Report back the lines in this listing that carry the string "компоненты".

┄┄┄┄┄┄┄┄┄┄

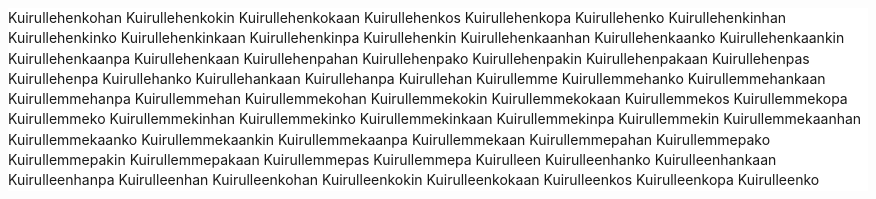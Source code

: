 Kuirullehenkohan
Kuirullehenkokin
Kuirullehenkokaan
Kuirullehenkos
Kuirullehenkopa
Kuirullehenko
Kuirullehenkinhan
Kuirullehenkinko
Kuirullehenkinkaan
Kuirullehenkinpa
Kuirullehenkin
Kuirullehenkaanhan
Kuirullehenkaanko
Kuirullehenkaankin
Kuirullehenkaanpa
Kuirullehenkaan
Kuirullehenpahan
Kuirullehenpako
Kuirullehenpakin
Kuirullehenpakaan
Kuirullehenpas
Kuirullehenpa
Kuirullehanko
Kuirullehankaan
Kuirullehanpa
Kuirullehan
Kuirullemme
Kuirullemmehanko
Kuirullemmehankaan
Kuirullemmehanpa
Kuirullemmehan
Kuirullemmekohan
Kuirullemmekokin
Kuirullemmekokaan
Kuirullemmekos
Kuirullemmekopa
Kuirullemmeko
Kuirullemmekinhan
Kuirullemmekinko
Kuirullemmekinkaan
Kuirullemmekinpa
Kuirullemmekin
Kuirullemmekaanhan
Kuirullemmekaanko
Kuirullemmekaankin
Kuirullemmekaanpa
Kuirullemmekaan
Kuirullemmepahan
Kuirullemmepako
Kuirullemmepakin
Kuirullemmepakaan
Kuirullemmepas
Kuirullemmepa
Kuirulleen
Kuirulleenhanko
Kuirulleenhankaan
Kuirulleenhanpa
Kuirulleenhan
Kuirulleenkohan
Kuirulleenkokin
Kuirulleenkokaan
Kuirulleenkos
Kuirulleenkopa
Kuirulleenko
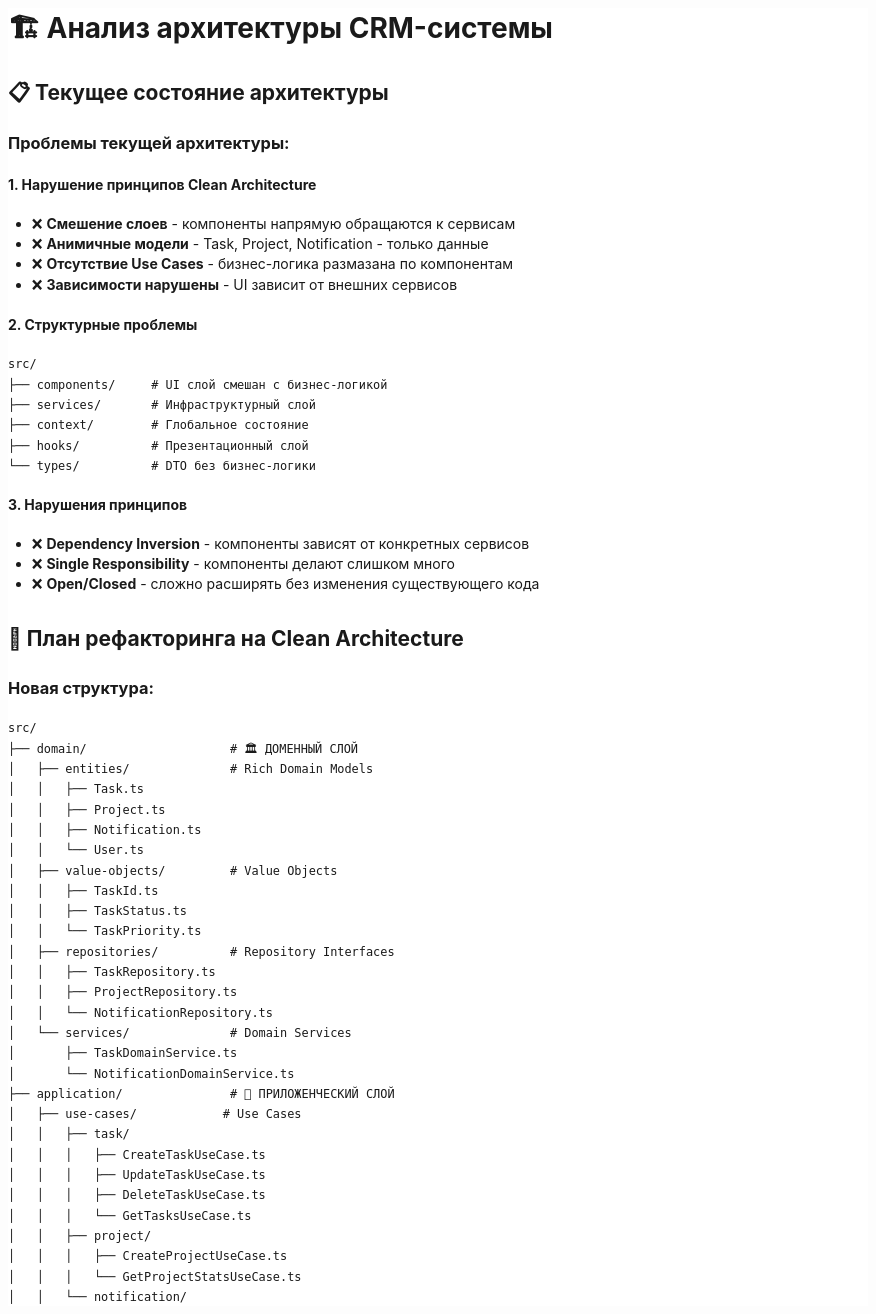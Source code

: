 # 🏗️ Анализ архитектуры CRM-системы

## 📋 **Текущее состояние архитектуры**

### **Проблемы текущей архитектуры:**

#### **1. Нарушение принципов Clean Architecture**
- ❌ **Смешение слоев** - компоненты напрямую обращаются к сервисам
- ❌ **Анимичные модели** - Task, Project, Notification - только данные
- ❌ **Отсутствие Use Cases** - бизнес-логика размазана по компонентам
- ❌ **Зависимости нарушены** - UI зависит от внешних сервисов

#### **2. Структурные проблемы**
```
src/
├── components/     # UI слой смешан с бизнес-логикой
├── services/       # Инфраструктурный слой
├── context/        # Глобальное состояние
├── hooks/          # Презентационный слой
└── types/          # DTO без бизнес-логики
```

#### **3. Нарушения принципов**
- ❌ **Dependency Inversion** - компоненты зависят от конкретных сервисов
- ❌ **Single Responsibility** - компоненты делают слишком много
- ❌ **Open/Closed** - сложно расширять без изменения существующего кода

## 🎯 **План рефакторинга на Clean Architecture**

### **Новая структура:**

```
src/
├── domain/                    # 🏛️ ДОМЕННЫЙ СЛОЙ
│   ├── entities/              # Rich Domain Models
│   │   ├── Task.ts
│   │   ├── Project.ts
│   │   ├── Notification.ts
│   │   └── User.ts
│   ├── value-objects/         # Value Objects
│   │   ├── TaskId.ts
│   │   ├── TaskStatus.ts
│   │   └── TaskPriority.ts
│   ├── repositories/          # Repository Interfaces
│   │   ├── TaskRepository.ts
│   │   ├── ProjectRepository.ts
│   │   └── NotificationRepository.ts
│   └── services/              # Domain Services
│       ├── TaskDomainService.ts
│       └── NotificationDomainService.ts
├── application/               # 🎯 ПРИЛОЖЕНЧЕСКИЙ СЛОЙ
│   ├── use-cases/            # Use Cases
│   │   ├── task/
│   │   │   ├── CreateTaskUseCase.ts
│   │   │   ├── UpdateTaskUseCase.ts
│   │   │   ├── DeleteTaskUseCase.ts
│   │   │   └── GetTasksUseCase.ts
│   │   ├── project/
│   │   │   ├── CreateProjectUseCase.ts
│   │   │   └── GetProjectStatsUseCase.ts
│   │   └── notification/
```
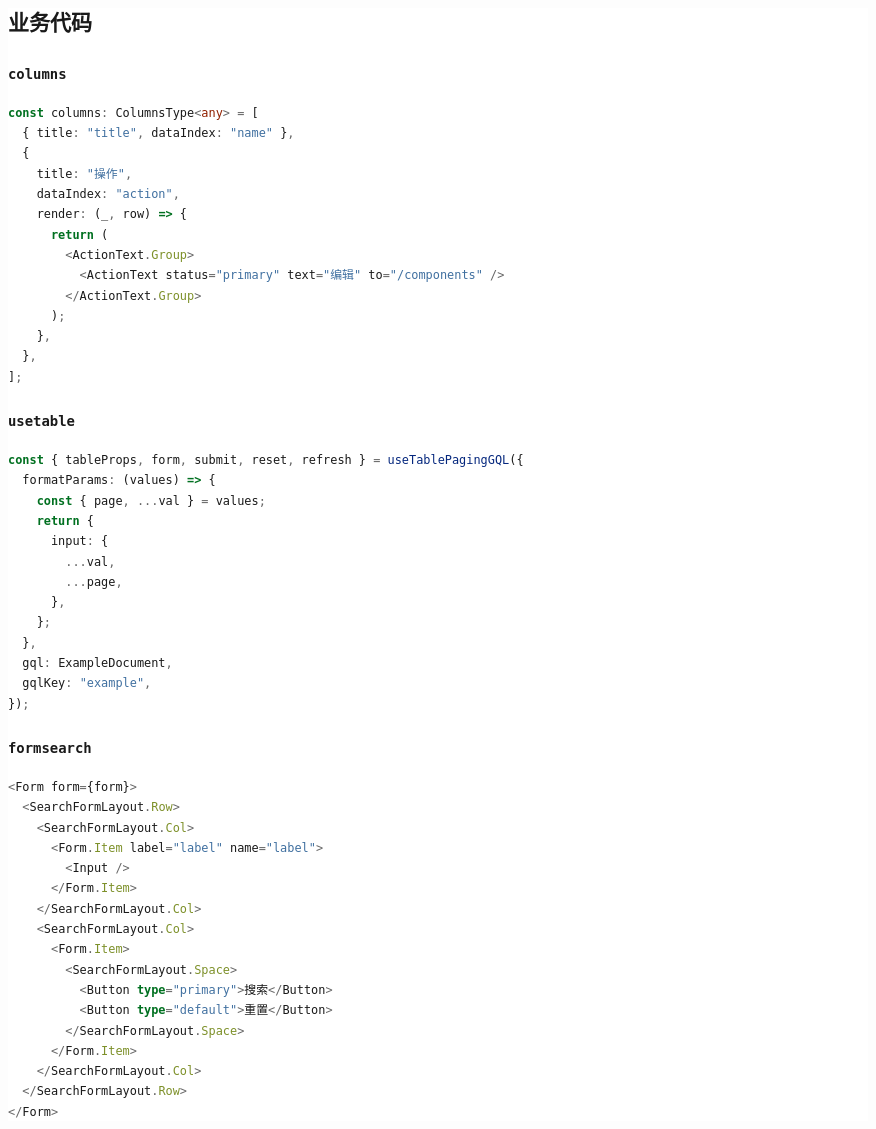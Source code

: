 ## 业务代码

### `columns`

```ts
const columns: ColumnsType<any> = [
  { title: "title", dataIndex: "name" },
  {
    title: "操作",
    dataIndex: "action",
    render: (_, row) => {
      return (
        <ActionText.Group>
          <ActionText status="primary" text="编辑" to="/components" />
        </ActionText.Group>
      );
    },
  },
];
```

### `usetable`

```ts
const { tableProps, form, submit, reset, refresh } = useTablePagingGQL({
  formatParams: (values) => {
    const { page, ...val } = values;
    return {
      input: {
        ...val,
        ...page,
      },
    };
  },
  gql: ExampleDocument,
  gqlKey: "example",
});
```

### `formsearch`

```ts
<Form form={form}>
  <SearchFormLayout.Row>
    <SearchFormLayout.Col>
      <Form.Item label="label" name="label">
        <Input />
      </Form.Item>
    </SearchFormLayout.Col>
    <SearchFormLayout.Col>
      <Form.Item>
        <SearchFormLayout.Space>
          <Button type="primary">搜索</Button>
          <Button type="default">重置</Button>
        </SearchFormLayout.Space>
      </Form.Item>
    </SearchFormLayout.Col>
  </SearchFormLayout.Row>
</Form>
```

┄┄┄┄┄┄┄┄┄┄

### Response
- ❌ **Смешение слоев** - компоненты напрямую обращаются к сервисам
- ❌ **Dependency Inversion** - компоненты зависят от конкретных сервисов
- ❌ **Single Responsibility** - компоненты делают слишком много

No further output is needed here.